Clara schnappte nach Luft, aber in diesem Moment warf er ihr einen warnenden Blick zu und schüttelte kaum merklich den Kopf. Er wollte sie beschützen.
Aus Reichels Wohnung ertönte ein Schrei. «Die Tapetentür! Wir haben ihn! Hände hoch!»
Es dauerte ein paar Minuten, die heftigen Wortwechsel waren hier draußen kaum zu verstehen. Dann wurde ein dritter Mann in den Garten gestoßen. Die Gendarmen schlugen mit den Gewehren auf ihn ein. Er trug einen schlichten Anzug, offenbar hatte man ihm erlaubt, sich anzukleiden. Seine Haare waren jetzt rötlich gefärbt, und er trug noch immer den Schnurrbart, der auf den offiziellen Fotografien fehlte. Aber die Augen, die Haltung – es war eindeutig der Mann, dem sie eine Nacht bei sich Unterschlupf gewährt hatte.

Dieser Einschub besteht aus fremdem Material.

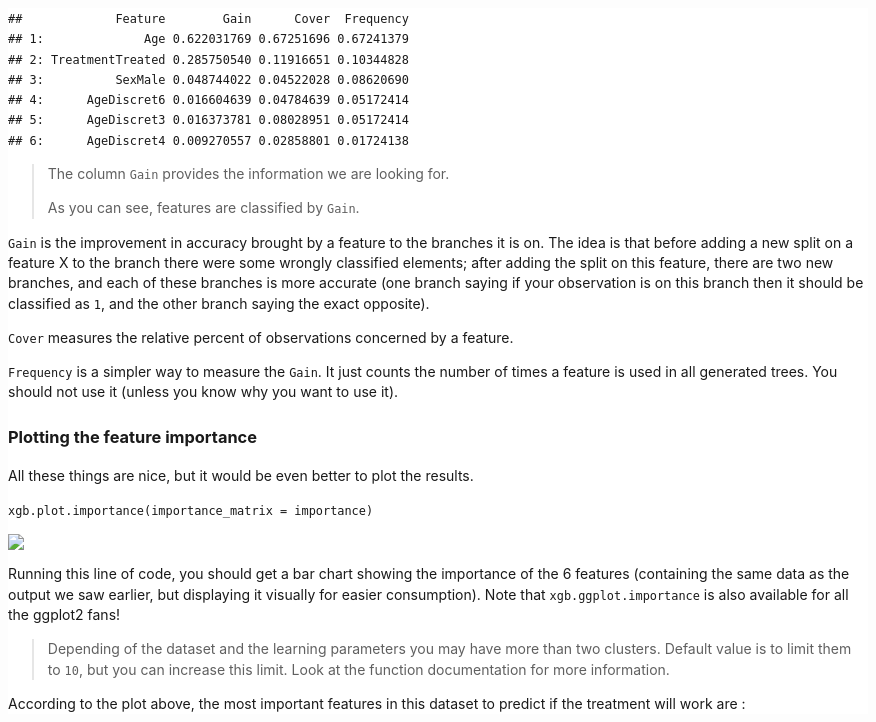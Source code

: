     ##             Feature        Gain      Cover  Frequency
    ## 1:              Age 0.622031769 0.67251696 0.67241379
    ## 2: TreatmentTreated 0.285750540 0.11916651 0.10344828
    ## 3:          SexMale 0.048744022 0.04522028 0.08620690
    ## 4:      AgeDiscret6 0.016604639 0.04784639 0.05172414
    ## 5:      AgeDiscret3 0.016373781 0.08028951 0.05172414
    ## 6:      AgeDiscret4 0.009270557 0.02858801 0.01724138

> The column `Gain` provides the information we are looking for.
>
> As you can see, features are classified by `Gain`.

`Gain` is the improvement in accuracy brought by a feature to the
branches it is on. The idea is that before adding a new split on a
feature X to the branch there were some wrongly classified elements;
after adding the split on this feature, there are two new branches, and
each of these branches is more accurate (one branch saying if your
observation is on this branch then it should be classified as `1`, and
the other branch saying the exact opposite).

`Cover` measures the relative percent of observations concerned by a
feature.

`Frequency` is a simpler way to measure the `Gain`. It just counts the
number of times a feature is used in all generated trees. You should not
use it (unless you know why you want to use it).

### Plotting the feature importance

All these things are nice, but it would be even better to plot the
results.

    xgb.plot.importance(importance_matrix = importance)

<img src="discoverYourData_files/figure-markdown_strict/unnamed-chunk-12-1.png" style="display: block; margin: auto;" />

Running this line of code, you should get a bar chart showing the
importance of the 6 features (containing the same data as the output we
saw earlier, but displaying it visually for easier consumption). Note
that `xgb.ggplot.importance` is also available for all the ggplot2 fans!

> Depending of the dataset and the learning parameters you may have more
> than two clusters. Default value is to limit them to `10`, but you can
> increase this limit. Look at the function documentation for more
> information.

According to the plot above, the most important features in this dataset
to predict if the treatment will work are :
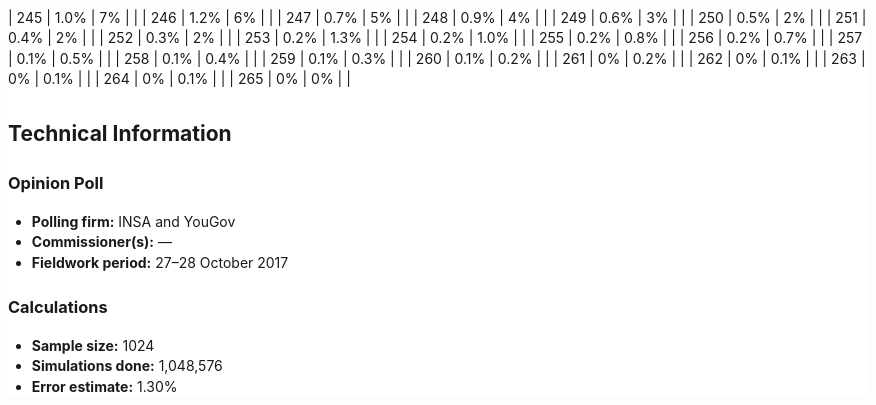 | 245 | 1.0% | 7% |  |
| 246 | 1.2% | 6% |  |
| 247 | 0.7% | 5% |  |
| 248 | 0.9% | 4% |  |
| 249 | 0.6% | 3% |  |
| 250 | 0.5% | 2% |  |
| 251 | 0.4% | 2% |  |
| 252 | 0.3% | 2% |  |
| 253 | 0.2% | 1.3% |  |
| 254 | 0.2% | 1.0% |  |
| 255 | 0.2% | 0.8% |  |
| 256 | 0.2% | 0.7% |  |
| 257 | 0.1% | 0.5% |  |
| 258 | 0.1% | 0.4% |  |
| 259 | 0.1% | 0.3% |  |
| 260 | 0.1% | 0.2% |  |
| 261 | 0% | 0.2% |  |
| 262 | 0% | 0.1% |  |
| 263 | 0% | 0.1% |  |
| 264 | 0% | 0.1% |  |
| 265 | 0% | 0% |  |


## Technical Information

### Opinion Poll

+ **Polling firm:** INSA and YouGov
+ **Commissioner(s):** —
+ **Fieldwork period:** 27–28 October 2017

### Calculations

+ **Sample size:** 1024
+ **Simulations done:** 1,048,576
+ **Error estimate:** 1.30%


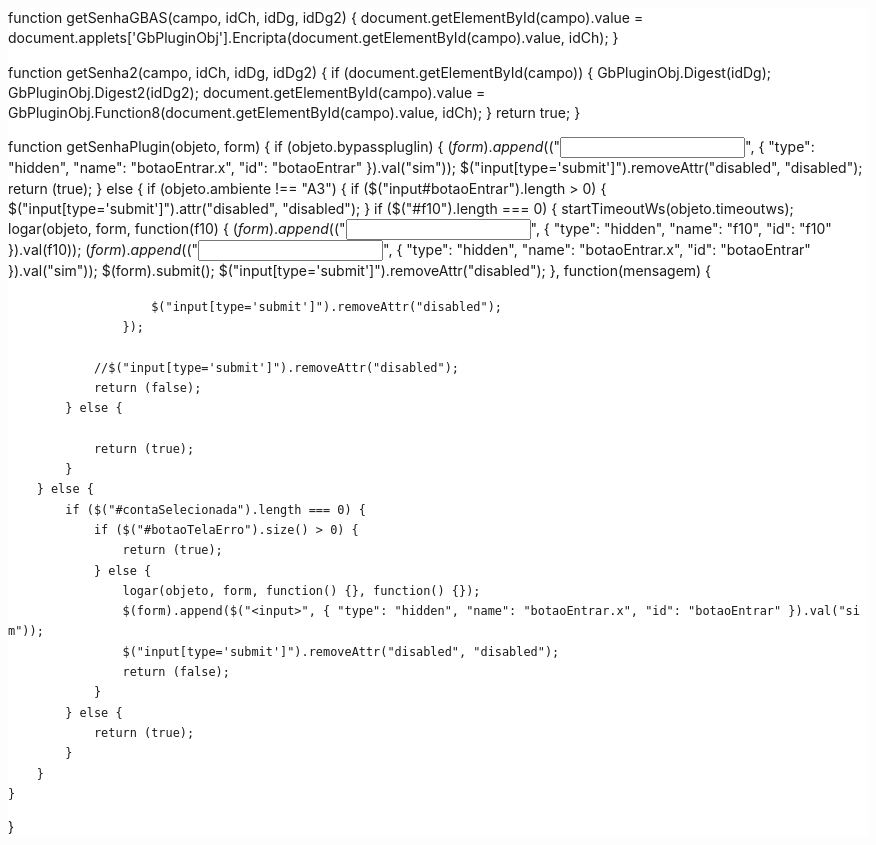 function getSenhaGBAS(campo, idCh, idDg, idDg2) {
    document.getElementById(campo).value = document.applets['GbPluginObj'].Encripta(document.getElementById(campo).value, idCh);
}

function getSenha2(campo, idCh, idDg, idDg2) {
    if (document.getElementById(campo)) {
        GbPluginObj.Digest(idDg);
        GbPluginObj.Digest2(idDg2);
        document.getElementById(campo).value = GbPluginObj.Function8(document.getElementById(campo).value, idCh);
    }
    return true;
}

function getSenhaPlugin(objeto, form) {
    if (objeto.bypasspluglin) {
        $(form).append($("<input>", { "type": "hidden", "name": "botaoEntrar.x", "id": "botaoEntrar" }).val("sim"));
        $("input[type='submit']").removeAttr("disabled", "disabled");
        return (true);
    } else {
        if (objeto.ambiente !== "A3") {
            if ($("input#botaoEntrar").length > 0) {
                $("input[type='submit']").attr("disabled", "disabled");
            }
            if ($("#f10").length === 0) {
                startTimeoutWs(objeto.timeoutws);
                logar(objeto, form, function(f10) {
                        $(form).append($("<input>", { "type": "hidden", "name": "f10", "id": "f10" }).val(f10));
                        $(form).append($("<input>", { "type": "hidden", "name": "botaoEntrar.x", "id": "botaoEntrar" }).val("sim"));
                        $(form).submit();
                        $("input[type='submit']").removeAttr("disabled");
                    },
                    function(mensagem) {

                        $("input[type='submit']").removeAttr("disabled");
                    });

                //$("input[type='submit']").removeAttr("disabled"); 				
                return (false);
            } else {

                return (true);
            }
        } else {
            if ($("#contaSelecionada").length === 0) {
                if ($("#botaoTelaErro").size() > 0) {
                    return (true);
                } else {
                    logar(objeto, form, function() {}, function() {});
                    $(form).append($("<input>", { "type": "hidden", "name": "botaoEntrar.x", "id": "botaoEntrar" }).val("sim"));
                    $("input[type='submit']").removeAttr("disabled", "disabled");
                    return (false);
                }
            } else {
                return (true);
            }
        }
    }
}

«Ernst Toller!», sagte der Anführer. «Na endlich. Hat ein paar Wochen gedauert, aber letztlich konnten Sie uns nicht entwischen.»
Tollers nervös umherwandernder Blick streifte Clara, dann huschte er zu René. Er hatte sie auch erkannt.
Der Gendarm wandte sich an René und Reichel. «Sie beide kommen mit auf die Wache! Wir nehmen Sie mit in Gewahrsam. Und Sie da», wandte er sich an Clara, Vevi und Benedikt, «Sie beantworten uns noch ein paar Fragen.»
René beachtete Clara nicht, als man ihn abführte. Nur einmal noch warf er ihr einen schnellen Blick zu, der ihr Herz einen Sprung machen ließ und verriet, dass er nicht so gleichgültig war, wie er tat.
Clara starrte ihnen nach, als sie auf die Straße gestoßen wurden, während am Horizont der erste helle Streifen den Morgen verkündete. René hatte ihr versprochen, sich von Toller fernzuhalten und sich nicht mehr in Gefahr zu bringen. Und er hatte sein Versprechen gebrochen.